Markeis McGlockton’s Family Pleads with Public to Help Gunman In Stand Your Ground Case Face Charges

ORLANDO, Fla. (AP) — A dispute last week over a handicapped parking space quickly escalated into a fatal shooting and now the dead man’s family is outraged that the gunman has avoided arrest, seemingly protected by Florida’s controversial “stand your ground” law.

The family of Markeis McGlockton issued an appeal Tuesday for the public to put pressure on State Attorney Bernie McCabe to file charges against Michael Drejka, a white man who fatally shot the black father of three last Thursday upon being pushed to the ground outside a Clearwater, Florida, convenience store.

“Mr. Drejka is walking around the streets of Clearwater free as a bird,” Michele Rayner, an attorney for McGlockton’s family, said at a news conference. “This is essentially murder, plain and simple.”

Pinellas County Sheriff Bob Gualtieri last week announced he wasn’t going to arrest Drejka and said the State Attorney’s Office will make a decision on charges.

Drejka confronted McGlockton’s girlfriend about parking in a handicapped space without a permit while she waited in a car outside a convenience store, telling her to move her “f—— car,” the girlfriend, Britany Jacobs, said Tuesday at the news conference.

Parking Dispute Shooting

In this Sunday, July 22, 2018 photo, Britany Jacobs, 25, consoles her 5-year-old son Markeis McGlockton Jr., during a vigil for his slain father Markeis McGlockton Sr., 28, while their cousin Mesha Gilbert, 26, left, looks on at Mt. Carmel Baptist Church in Clearwater, Fla. (Octavio Jones/Tampa Bay Times via AP)

After exiting the store and seeing the argument, McGlockton shoved Drejka to the ground, and Drejka pulled out his gun. Seconds later, Drejka shot McGlockton in the torso, according to surveillance video from the store.

The case fell under Florida’s controversial “stand your ground” law, which allows people to use force without retreating if they feel threatened, the sheriff said.

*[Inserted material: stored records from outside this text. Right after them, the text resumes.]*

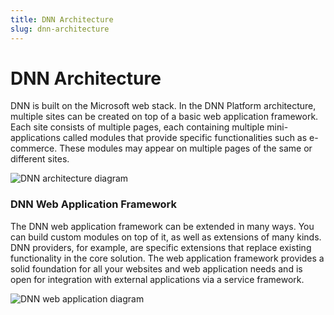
 ```yaml
---
title: DNN Architecture
slug: dnn-architecture
---
```


# DNN Architecture

DNN is built on the Microsoft web stack. In the DNN Platform architecture, multiple sites can be created on top of a basic web application framework. Each site consists of multiple pages, each containing multiple mini-applications called modules that provide specific functionalities such as e-commerce. These modules may appear on multiple pages of the same or different sites.

![](http://www.dnnsoftware.com/portals/0/Images/DNN/system_architecture.png "DNN architecture diagram")

### DNN Web Application Framework ###
The DNN web application framework can be extended in many ways. You can build custom modules on top of it, as well as extensions of many kinds. DNN providers, for example, are specific extensions that replace existing functionality in the core solution. The web application framework provides a solid foundation for all your websites and web application needs and is open for integration with external applications via a service framework.

![](http://www.dnnsoftware.com/portals/0/Images/DNN/web_application_framework.png "DNN web application diagram")
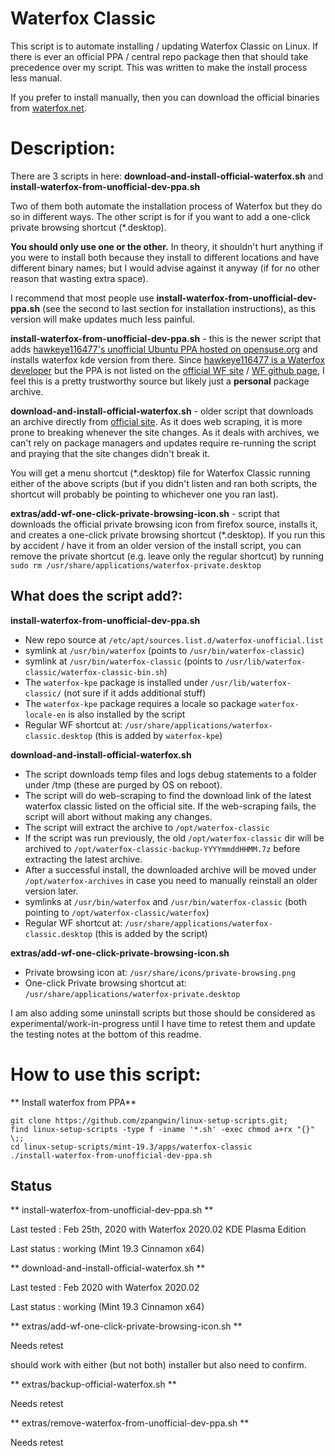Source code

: # Waterfox Classic

This script is to automate installing / updating Waterfox Classic on Linux. If there is ever an official PPA / central repo package then that should take precedence over my script. This was written to make the install process less manual.

If you prefer to install manually, then you can download the official binaries from [waterfox.net](https://www.waterfox.net/).

# Description:

There are 3 scripts in here: **download-and-install-official-waterfox.sh** and **install-waterfox-from-unofficial-dev-ppa.sh**

Two of them both automate the installation process of Waterfox but they do so in different ways. The other script is for if you want to add a one-click private browsing shortcut (*.desktop).

**You should only use one or the other.** In theory, it shouldn't hurt anything if you were to install both because they install to different locations and have different binary names; but I would advise against it anyway (if for no other reason that wasting extra space).

I recommend that most people use **install-waterfox-from-unofficial-dev-ppa.sh** (see the second to last section for installation instructions), as this version will make updates much less painful.

**install-waterfox-from-unofficial-dev-ppa.sh** - this is the newer script that adds [hawkeye116477's unofficial Ubuntu PPA hosted on opensuse.org](http://download.opensuse.org/repositories/home:/hawkeye116477:/waterfox/xUbuntu_18.040) and installs waterfox kde version from there. Since [hawkeye116477 is a Waterfox developer](https://github.com/MrAlex94/Waterfox/commits?author=hawkeye116477) but the PPA is not listed on the [official WF site](https://www.waterfox.net/) / [WF github page](https://github.com/MrAlex94/Waterfox), I feel this is a pretty trustworthy source but likely just a **personal** package archive.

**download-and-install-official-waterfox.sh** - older script that downloads an archive directly from [official site](https://www.waterfox.net/). As it does web scraping, it is more prone to breaking whenever the site changes. As it deals with archives, we can't rely on package managers and updates require re-running the script and praying that the site changes didn't break it.

You will get a menu shortcut (*.desktop) file for Waterfox Classic running either of the above scripts (but if you didn't listen and ran both scripts, the shortcut will probably be pointing to whichever one you ran last).

**extras/add-wf-one-click-private-browsing-icon.sh** - script that downloads the official private browsing icon from firefox source, installs it, and creates a one-click private browsing shortcut (*.desktop). If you run this by accident / have it from an older version of the install script, you can remove the private shortcut (e.g. leave only the regular shortcut) by running `sudo rm /usr/share/applications/waterfox-private.desktop`

## What does the script add?:

**install-waterfox-from-unofficial-dev-ppa.sh**

* New repo source at `/etc/apt/sources.list.d/waterfox-unofficial.list`
* symlink at `/usr/bin/waterfox` (points to `/usr/bin/waterfox-classic`)
* symlink at `/usr/bin/waterfox-classic` (points to `/usr/lib/waterfox-classic/waterfox-classic-bin.sh`)
* The `waterfox-kpe` package is installed under `/usr/lib/waterfox-classic/` (not sure if it adds additional stuff)
* The `waterfox-kpe` package requires a locale so package `waterfox-locale-en` is also installed by the script
* Regular WF shortcut at: `/usr/share/applications/waterfox-classic.desktop` (this is added by `waterfox-kpe`)

**download-and-install-official-waterfox.sh**

* The script downloads temp files and logs debug statements to a folder under /tmp (these are purged by OS on reboot).
* The script will do web-scraping to find the download link of the latest waterfox classic listed on the official site. If the web-scraping fails, the script will abort without making any changes.
* The script will extract the archive to `/opt/waterfox-classic`
* If the script was run previously, the old `/opt/waterfox-classic` dir will be archived to `/opt/waterfox-classic-backup-YYYYmmddHHMM.7z` before extracting the latest archive.
* After a successful install, the downloaded archive will be moved under `/opt/waterfox-archives` in case you need to manually reinstall an older version later.
* symlinks at `/usr/bin/waterfox` and `/usr/bin/waterfox-classic` (both pointing to `/opt/waterfox-classic/waterfox`)
* Regular WF shortcut at: `/usr/share/applications/waterfox-classic.desktop` (this is added by the script)

**extras/add-wf-one-click-private-browsing-icon.sh**

* Private browsing icon at: `/usr/share/icons/private-browsing.png`
* One-click Private browsing shortcut at: `/usr/share/applications/waterfox-private.desktop`

I am also adding some uninstall scripts but those should be considered as experimental/work-in-progress until I have time to retest them and update the testing notes at the bottom of this readme.

# How to use this script:

** Install waterfox from PPA**

```
git clone https://github.com/zpangwin/linux-setup-scripts.git;
find linux-setup-scripts -type f -iname '*.sh' -exec chmod a+rx "{}" \;;
cd linux-setup-scripts/mint-19.3/apps/waterfox-classic
./install-waterfox-from-unofficial-dev-ppa.sh
```

## Status

** install-waterfox-from-unofficial-dev-ppa.sh **

Last tested : Feb 25th, 2020 with Waterfox 2020.02 KDE Plasma Edition

Last status : working (Mint 19.3 Cinnamon x64)

** download-and-install-official-waterfox.sh **

Last tested : Feb 2020 with Waterfox 2020.02

Last status : working (Mint 19.3 Cinnamon x64)

** extras/add-wf-one-click-private-browsing-icon.sh **

Needs retest

should work with either (but not both) installer but also need to confirm.

** extras/backup-official-waterfox.sh **

Needs retest

** extras/remove-waterfox-from-unofficial-dev-ppa.sh **

Needs retest

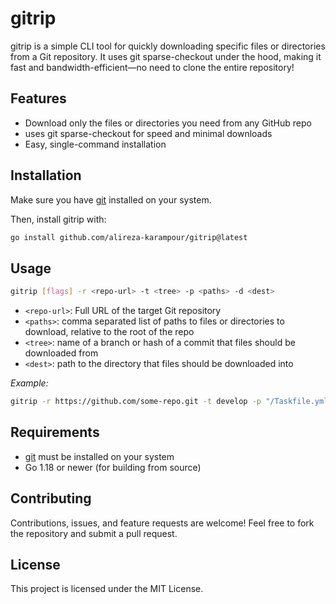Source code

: # gitrip

gitrip is a simple CLI tool for quickly downloading specific files or directories from a Git repository. It uses git sparse-checkout under the hood, making it fast and bandwidth-efficient—no need to clone the entire repository!

## Features

- Download only the files or directories you need from any GitHub repo
- uses git sparse-checkout for speed and minimal downloads
- Easy, single-command installation

## Installation

Make sure you have [git](https://git-scm.com/) installed on your system.

Then, install gitrip with:

```bash
go install github.com/alireza-karampour/gitrip@latest
```

## Usage

```bash
gitrip [flags] -r <repo-url> -t <tree> -p <paths> -d <dest>
```

- `<repo-url>`: Full URL of the target Git repository
- `<paths>`: comma separated list of paths to files or directories to download, relative to the root of the repo
- `<tree>`: name of a branch or hash of a commit that files should be downloaded from
- `<dest>`: path to the directory that files should be downloaded into

_Example:_

```bash
gitrip -r https://github.com/some-repo.git -t develop -p "/Taskfile.yml,/cmd" -d /home
```

## Requirements

- [git](https://git-scm.com/) must be installed on your system
- Go 1.18 or newer (for building from source)

## Contributing

Contributions, issues, and feature requests are welcome! Feel free to fork the repository and submit a pull request.

## License

This project is licensed under the MIT License.
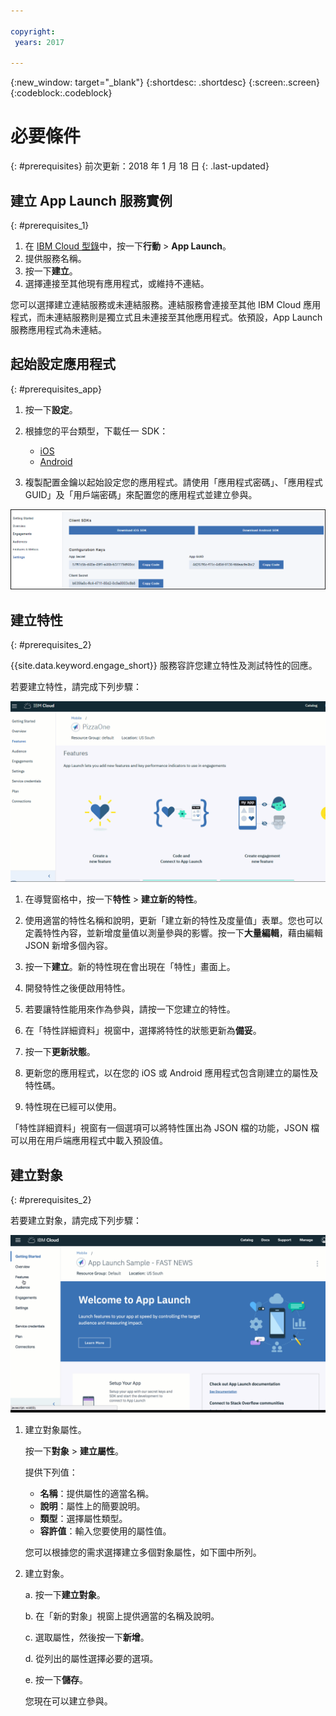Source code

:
```yaml
---

copyright:
 years: 2017

---
```


{:new_window: target="_blank"}
{:shortdesc: .shortdesc}
{:screen:.screen}
{:codeblock:.codeblock}

# 必要條件
{: #prerequisites}
前次更新：2018 年 1 月 18 日
{: .last-updated}


## 建立 App Launch 服務實例
{: #prerequisites_1}

1. 在 [IBM Cloud 型錄](https://console.ng.bluemix.net/catalog/)中，按一下**行動** > **App Launch**。
2. 提供服務名稱。
3. 按一下**建立**。
4. 選擇連接至其他現有應用程式，或維持不連結。


您可以選擇建立連結服務或未連結服務。連結服務會連接至其他 IBM Cloud 應用程式，而未連結服務則是獨立式且未連接至其他應用程式。依預設，App Launch 服務應用程式為未連結。

## 起始設定應用程式
{: #prerequisites_app}

1. 按一下**設定**。
1. 根據您的平台類型，下載任一 SDK：
	- [iOS](https://github.com/ibm-bluemix-mobile-services/bms-clientsdk-swift-applaunch)
	- [Android](https://github.com/ibm-bluemix-mobile-services/bms-clientsdk-android-applaunch)

2. 複製配置金鑰以起始設定您的應用程式。請使用「應用程式密碼」、「應用程式 GUID」及「用戶端密碼」來配置您的應用程式並建立參與。

![SDK 及金鑰](images/engagement_settings.gif)

## 建立特性
{: #prerequisites_2}

{{site.data.keyword.engage_short}} 服務容許您建立特性及測試特性的回應。 

若要建立特性，請完成下列步驟：

![特性詳細資料](images/feature_creation_animated.gif)

1. 在導覽窗格中，按一下**特性** > **建立新的特性**。 

2. 使用適當的特性名稱和說明，更新「建立新的特性及度量值」表單。您也可以定義特性內容，並新增度量值以測量參與的影響。按一下**大量編輯**，藉由編輯 JSON 新增多個內容。

3. 按一下**建立**。新的特性現在會出現在「特性」畫面上。 

4. 開發特性之後便啟用特性。

5. 若要讓特性能用來作為參與，請按一下您建立的特性。

6. 在「特性詳細資料」視窗中，選擇將特性的狀態更新為**備妥**。

7. 按一下**更新狀態**。

8. 更新您的應用程式，以在您的 iOS 或 Android 應用程式包含剛建立的屬性及特性碼。 

9. 特性現在已經可以使用。

「特性詳細資料」視窗有一個選項可以將特性匯出為 JSON 檔的功能，JSON 檔可以用在用戶端應用程式中載入預設值。


## 建立對象
{: #prerequisites_2}

若要建立對象，請完成下列步驟：

![建立對象](images/create_audience_animated.gif)

1. 建立對象屬性。 

	按一下**對象** > **建立屬性**。

	提供下列值：

	- **名稱**：提供屬性的適當名稱。
	- **說明**：屬性上的簡要說明。
	- **類型**：選擇屬性類型。
	- **容許值**：輸入您要使用的屬性值。

    您可以根據您的需求選擇建立多個對象屬性，如下圖中所列。
	
	
2. 建立對象。

	a. 按一下**建立對象**。

	b. 在「新的對象」視窗上提供適當的名稱及說明。

	c. 選取屬性，然後按一下**新增**。

    d. 從列出的屬性選擇必要的選項。

	e. 按一下**儲存**。
	
	您現在可以建立參與。

<!-- You can now create an engagement using the [Feature Control](app_feature_toggle.html) option. -->
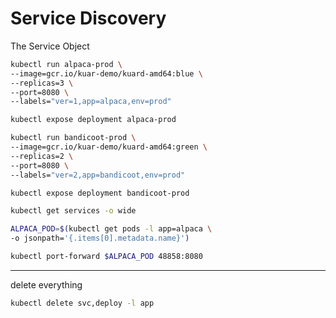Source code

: # Service Discovery

The Service Object
```bash
kubectl run alpaca-prod \
--image=gcr.io/kuar-demo/kuard-amd64:blue \
--replicas=3 \
--port=8080 \
--labels="ver=1,app=alpaca,env=prod"
```
```bash
kubectl expose deployment alpaca-prod
```
```bash
kubectl run bandicoot-prod \
--image=gcr.io/kuar-demo/kuard-amd64:green \
--replicas=2 \
--port=8080 \
--labels="ver=2,app=bandicoot,env=prod"
```
```bash
kubectl expose deployment bandicoot-prod
```
```bash
kubectl get services -o wide
```
```bash
ALPACA_POD=$(kubectl get pods -l app=alpaca \
-o jsonpath='{.items[0].metadata.name}')
```
```bash
kubectl port-forward $ALPACA_POD 48858:8080
```
---

delete everything
```bash
kubectl delete svc,deploy -l app
```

“I’m not saying I agree with it, but I don’t make that call,” Gualtieri said at a news conference last Friday.

The few seconds between when Drejka hit the ground and fired the shot “gives me pause,” the sheriff said.

But Rayner said McGlockton was merely protecting his girlfriend and two children who were in the car when he shoved Drejka and that McGlockton posed no imminent threat to the shooter. McGlockton was backing away when he was shot in the side, she said.

“There is going to be a lot of conversation … about the ‘stand your ground’ law and the problems with the ‘stand your ground’ law, how it disproportionately does not benefit people of color, how there are too many nuances in the law and it’s too loosely applied,” Rayner said. “Ultimately, this case isn’t ‘stand your ground.'”

Some legal experts, though, said Tuesday that the case is a classic example of the “stand your ground” law. The often racially-charged statute gained national prominence in 2012 after neighborhood watch captain George Zimmerman fatally shot unarmed black teenager Trayvon Martin, claiming self-defense. Zimmerman, a white Hispanic, ended up waiving his right to a self-defense immunity hearing and was acquitted of criminal charges at trial.

Nova Southeastern University law professor Shahabudeen Khan said Drejka could have felt threatened while on the ground.

“The key issue that would help the gunman, it’s the physical position on the ground he is in because of that initial push,” Khan said. “He fell on the ground. He is in a weak physical position and posture even if there is a few-second pause.”

Added Khan, “The law allows him to do exactly what he did. That is stand your ground.”

For the past 13 years, Florida’s “stand your ground” law has eliminated a citizen’s duty to retreat before using deadly force in responding to an apparent threat. A change to the law last year switched the burden of proof from defense attorneys making a case for it to prosecutors having to disprove the self-defense claim.

Jacobs, who has three children with McGlockton, and his parents described him as a family man who liked to rap and draw.

“He didn’t have to go like this! He didn’t have to go like this!” she said.